At left of photo, Lt. Col. Ryoichi Tozuka.
At right of photo, Col. Raymond Stanton.
One of the personalities prominently appearing on the photographs of the Japanese surrender signing ceremony at Cabatuan Airfield, Barrio Tiring, Cabatuan, Iloilo, Panay Island, Philippines, on September 2, 1945, was the Japanese-American translator.
According to the MIS (Military Intelligence Service) website, the translator assigned in Panay in 1945 was Moffet Mitsuo Ishikawa.
"March 1945 - U.S. forces retake Manila and Corregidor in the Philippines where MIS linguist Harry Akune parachutes into battle. Other MISers were Norman Kikuta, Milton Tanizawa and Tom Kadomoto. Shizuo Tanakatsubo participates in Mindoro and Moffet Ishikawa serves in Panay, Philippines."
- Military Intelligence Service Research Center, Japanese American History [Link]
An online article about Sgt. Moffet Ishikawa by Ralph Pearce published on April 27, 2016 at the San Jose Public Library (SJPL.org) website also states that Moffet Ishikawa was with the Military Intelligence Service as translator.
"During WWII, Moffet served in the U.S. Army’s Military Intelligence Service, and interrogated Japanese prisoners. Following the war, he spent time in occupied Korea. After having served for four years, he received word that he could finally return home. After being discharged at Camp Beale near Marysville, Moffet began his journey home. He hitched a ride to Oakland, and then took the train to San Jose."

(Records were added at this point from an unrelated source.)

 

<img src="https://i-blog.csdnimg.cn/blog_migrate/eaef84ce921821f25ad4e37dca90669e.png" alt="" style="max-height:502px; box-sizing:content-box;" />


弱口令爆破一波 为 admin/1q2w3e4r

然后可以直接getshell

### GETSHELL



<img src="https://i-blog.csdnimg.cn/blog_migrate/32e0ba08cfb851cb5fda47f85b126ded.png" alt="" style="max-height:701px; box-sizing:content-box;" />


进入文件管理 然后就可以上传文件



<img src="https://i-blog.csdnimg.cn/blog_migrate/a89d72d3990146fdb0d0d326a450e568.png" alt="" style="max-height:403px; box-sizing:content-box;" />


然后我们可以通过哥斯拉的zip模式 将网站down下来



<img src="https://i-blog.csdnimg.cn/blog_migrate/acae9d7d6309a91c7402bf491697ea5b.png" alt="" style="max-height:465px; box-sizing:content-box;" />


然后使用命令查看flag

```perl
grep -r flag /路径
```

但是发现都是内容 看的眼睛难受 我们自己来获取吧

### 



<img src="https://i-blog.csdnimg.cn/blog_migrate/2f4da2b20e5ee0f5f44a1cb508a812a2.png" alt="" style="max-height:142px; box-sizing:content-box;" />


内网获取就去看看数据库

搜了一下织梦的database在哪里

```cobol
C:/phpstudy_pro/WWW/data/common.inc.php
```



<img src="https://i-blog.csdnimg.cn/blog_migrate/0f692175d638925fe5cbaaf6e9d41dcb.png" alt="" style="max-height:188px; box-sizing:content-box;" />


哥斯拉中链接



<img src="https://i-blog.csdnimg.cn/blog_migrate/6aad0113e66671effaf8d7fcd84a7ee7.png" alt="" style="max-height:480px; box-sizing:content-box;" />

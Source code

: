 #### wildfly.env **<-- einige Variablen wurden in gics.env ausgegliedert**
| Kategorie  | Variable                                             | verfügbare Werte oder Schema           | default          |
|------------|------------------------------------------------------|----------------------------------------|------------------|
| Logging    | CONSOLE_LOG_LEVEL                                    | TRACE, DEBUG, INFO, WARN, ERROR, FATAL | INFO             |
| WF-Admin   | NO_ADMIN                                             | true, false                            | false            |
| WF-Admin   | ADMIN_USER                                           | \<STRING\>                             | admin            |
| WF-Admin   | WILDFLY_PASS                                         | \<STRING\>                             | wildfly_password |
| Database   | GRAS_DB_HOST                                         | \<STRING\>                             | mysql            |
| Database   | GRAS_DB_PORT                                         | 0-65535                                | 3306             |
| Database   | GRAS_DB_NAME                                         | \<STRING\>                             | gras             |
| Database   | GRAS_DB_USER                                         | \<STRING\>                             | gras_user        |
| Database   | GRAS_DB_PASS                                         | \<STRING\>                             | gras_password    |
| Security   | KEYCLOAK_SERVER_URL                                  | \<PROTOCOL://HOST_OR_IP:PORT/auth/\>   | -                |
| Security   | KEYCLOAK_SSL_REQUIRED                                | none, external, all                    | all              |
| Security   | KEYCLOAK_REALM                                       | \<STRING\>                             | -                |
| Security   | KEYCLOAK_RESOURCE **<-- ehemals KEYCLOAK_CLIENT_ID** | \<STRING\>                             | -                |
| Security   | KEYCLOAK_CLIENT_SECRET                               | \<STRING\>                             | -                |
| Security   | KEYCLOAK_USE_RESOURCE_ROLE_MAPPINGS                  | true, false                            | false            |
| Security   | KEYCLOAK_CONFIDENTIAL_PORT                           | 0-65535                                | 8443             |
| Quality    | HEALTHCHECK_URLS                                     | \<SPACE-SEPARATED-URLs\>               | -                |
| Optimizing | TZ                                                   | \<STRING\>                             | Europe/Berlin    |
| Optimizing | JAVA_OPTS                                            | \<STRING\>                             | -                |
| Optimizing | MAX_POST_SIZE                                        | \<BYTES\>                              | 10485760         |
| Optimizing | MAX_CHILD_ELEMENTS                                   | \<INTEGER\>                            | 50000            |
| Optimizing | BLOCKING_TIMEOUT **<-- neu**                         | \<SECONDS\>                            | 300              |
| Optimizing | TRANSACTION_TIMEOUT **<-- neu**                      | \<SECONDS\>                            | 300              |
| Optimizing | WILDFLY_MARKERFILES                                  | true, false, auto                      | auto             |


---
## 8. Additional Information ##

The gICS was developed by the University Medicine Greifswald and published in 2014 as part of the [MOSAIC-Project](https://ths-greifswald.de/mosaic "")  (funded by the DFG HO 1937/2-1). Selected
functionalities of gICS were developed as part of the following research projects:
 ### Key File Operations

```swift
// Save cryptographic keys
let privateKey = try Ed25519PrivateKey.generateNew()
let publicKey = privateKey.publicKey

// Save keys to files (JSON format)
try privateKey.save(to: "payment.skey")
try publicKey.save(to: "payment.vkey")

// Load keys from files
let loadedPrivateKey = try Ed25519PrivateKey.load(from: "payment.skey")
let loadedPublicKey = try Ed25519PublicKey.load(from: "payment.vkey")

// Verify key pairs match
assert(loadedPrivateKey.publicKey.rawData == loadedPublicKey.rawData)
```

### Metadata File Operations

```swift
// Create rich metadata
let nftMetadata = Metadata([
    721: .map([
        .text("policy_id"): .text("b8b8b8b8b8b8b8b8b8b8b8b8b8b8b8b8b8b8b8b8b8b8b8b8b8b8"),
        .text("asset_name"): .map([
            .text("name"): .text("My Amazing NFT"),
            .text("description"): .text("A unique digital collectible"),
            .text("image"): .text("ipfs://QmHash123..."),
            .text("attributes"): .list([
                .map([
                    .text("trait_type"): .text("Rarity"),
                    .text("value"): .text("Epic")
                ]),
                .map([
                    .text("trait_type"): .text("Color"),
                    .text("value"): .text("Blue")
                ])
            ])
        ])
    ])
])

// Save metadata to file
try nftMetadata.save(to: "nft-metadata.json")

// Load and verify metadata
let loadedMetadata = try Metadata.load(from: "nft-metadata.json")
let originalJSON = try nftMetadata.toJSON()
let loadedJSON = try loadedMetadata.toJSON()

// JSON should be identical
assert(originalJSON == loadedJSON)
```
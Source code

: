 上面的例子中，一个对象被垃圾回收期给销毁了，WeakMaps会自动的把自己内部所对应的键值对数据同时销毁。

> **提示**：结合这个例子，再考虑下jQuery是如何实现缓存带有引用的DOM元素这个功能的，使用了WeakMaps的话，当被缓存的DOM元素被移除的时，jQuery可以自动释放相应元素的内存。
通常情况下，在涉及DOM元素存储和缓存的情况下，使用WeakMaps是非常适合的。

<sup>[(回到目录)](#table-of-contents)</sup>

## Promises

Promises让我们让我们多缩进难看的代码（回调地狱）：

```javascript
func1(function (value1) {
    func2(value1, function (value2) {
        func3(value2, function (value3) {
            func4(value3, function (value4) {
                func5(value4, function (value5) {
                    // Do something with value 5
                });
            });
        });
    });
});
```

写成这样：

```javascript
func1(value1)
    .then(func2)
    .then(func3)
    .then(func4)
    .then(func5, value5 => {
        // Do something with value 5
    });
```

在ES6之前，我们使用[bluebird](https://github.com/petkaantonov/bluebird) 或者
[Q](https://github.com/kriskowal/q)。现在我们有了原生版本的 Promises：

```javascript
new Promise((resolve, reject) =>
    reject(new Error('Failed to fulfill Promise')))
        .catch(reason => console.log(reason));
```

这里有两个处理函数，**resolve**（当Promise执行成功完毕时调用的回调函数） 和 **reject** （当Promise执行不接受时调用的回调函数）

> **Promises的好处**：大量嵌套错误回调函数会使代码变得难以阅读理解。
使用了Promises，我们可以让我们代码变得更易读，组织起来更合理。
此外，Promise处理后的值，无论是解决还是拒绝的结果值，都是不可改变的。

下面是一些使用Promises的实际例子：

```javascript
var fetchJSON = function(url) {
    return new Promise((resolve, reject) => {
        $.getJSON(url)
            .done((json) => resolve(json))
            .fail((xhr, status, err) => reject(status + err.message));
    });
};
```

- Looking Back: A Japanese American Soldier Returns Home [Link]
So, was Sgt. Moffet Ishikawa the one appearing on the Cabatuan photos?
Ralph Pearce (the author of the online article about Moffet Ishikawa) and the family of Sgt. Moffet Ishikawa don't think so.
An additional World War II photo of Moffet provided by Ralph to this writer confirmed that it's not him.
So who was the Japanese-American translator appearing on the Cabatuan photos?
If it's not Moffet, then the MIS website must be incomplete and there must be other translators there assigned in Panay.
And indeed, there were.
According to the April 1987 Philippine Philatelic News, there were 7 Japanese-American translators assigned with the 40th Infantry Division at about that time.
"The language team of the 40th Division was headed by Lt. Richard Child, with Terno Odow as its leader, and the Nisei translators were Kay Futamase, Mike Hori, Moffet Ishikawa, Hisashi Komori, Kay Tamada, Shizuo Tanaka and Shogo Yamaguchi."
At the surrender signing ceremony in Cabatuan Airfield, Lt. Colonel Ryoichi Tozuka signed for the Japanese Imperial Army. Tozuka was the commanding officer of the 170th Independent Infantry Battalion and the overall Japanese commander in Panay Island.
Receiving the surrender was Colonel Raymond Stanton, commanding officer of the 160th Infantry Regiment.
Also present at the ceremony were Brig. General Donald Myers, commanding the U.S. Army's 40th Infantry Division; Rear Admiral Ralph Davis, commanding the U.S Navy's 13th Amphibious Group; Capt. Bob Matthews (U.S. Navy), commanding USS Estes; and other officers of the U.S. Army and the U.S. Navy.
The airfield was called Cabatuan Airfield by the Japanese Imperial Army, after the Municipality of Cabatuan, Iloilo where it was located; Tiring Landing Field by the Panay guerillas of Col. Macario Peralta and the Free Panay Government of Iloilo Governor Thomas Confesor, after Barrio Tiring, Cabatuan, where it was specifically located; Tiring Airfield and Tiring Field by the Americans, after Barrio Tiring, Cabatuan; and erroneously as Santa Barbara Airfield or Santa Barbara Airport by the Americans, erroneous since the airfield was not located in the neighboring town.
The Japanese forces operated Cabatuan Airfield from the time they arrived in Panay in April 1942, until they retreated to the mountains in March 1945.